### Task to carry out
The copy you produce must repeat each record exactly and contain no pictures.

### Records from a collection
-.-.-
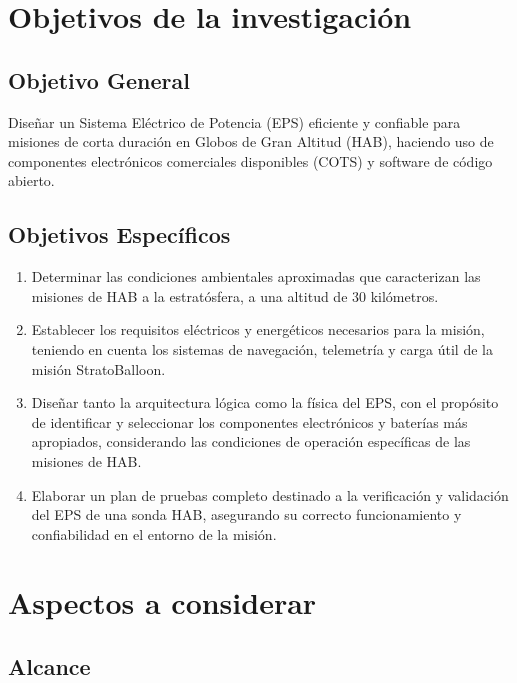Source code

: \newpage

\section{Objetivos de la investigación}
\vspace{1 cm}
\subsection{Objetivo General}
Diseñar un Sistema Eléctrico de Potencia (EPS) eficiente y confiable para misiones de corta duración en Globos de Gran Altitud (HAB), haciendo uso de componentes electrónicos comerciales disponibles (COTS) y software de código abierto.

\subsection{Objetivos Específicos}
\begin{enumerate}
    \item Determinar las condiciones ambientales aproximadas que caracterizan las misiones de HAB a la estratósfera, a una altitud de 30 kilómetros. 

    \item Establecer los requisitos eléctricos y energéticos necesarios para la misión, teniendo en cuenta los sistemas de navegación, telemetría y carga útil de la misión StratoBalloon.

    \item Diseñar tanto la arquitectura lógica como la física del EPS, con el propósito de identificar y seleccionar los componentes electrónicos y baterías más apropiados, considerando las condiciones de operación específicas de las misiones de HAB.

    \item Elaborar un plan de pruebas completo destinado a la verificación y validación del EPS de una sonda HAB, asegurando su correcto funcionamiento y confiabilidad en el entorno de la misión.
\end{enumerate}
\newpage


\section{Aspectos a considerar}
\vspace{1 cm}

\subsection{Alcance}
-.-.-
### Solution to the exercise
Source code

: \newpage

\section{Objetivos de la investigación}
\vspace{1 cm}
\subsection{Objetivo General}
Diseñar un Sistema Eléctrico de Potencia (EPS) eficiente y confiable para misiones de corta duración en Globos de Gran Altitud (HAB), haciendo uso de componentes electrónicos comerciales disponibles (COTS) y software de código abierto.

\subsection{Objetivos Específicos}
\begin{enumerate}
    \item Determinar las condiciones ambientales aproximadas que caracterizan las misiones de HAB a la estratósfera, a una altitud de 30 kilómetros. 

    \item Establecer los requisitos eléctricos y energéticos necesarios para la misión, teniendo en cuenta los sistemas de navegación, telemetría y carga útil de la misión StratoBalloon.

    \item Diseñar tanto la arquitectura lógica como la física del EPS, con el propósito de identificar y seleccionar los componentes electrónicos y baterías más apropiados, considerando las condiciones de operación específicas de las misiones de HAB.

    \item Elaborar un plan de pruebas completo destinado a la verificación y validación del EPS de una sonda HAB, asegurando su correcto funcionamiento y confiabilidad en el entorno de la misión.
\end{enumerate}
\newpage


\section{Aspectos a considerar}
\vspace{1 cm}

\subsection{Alcance}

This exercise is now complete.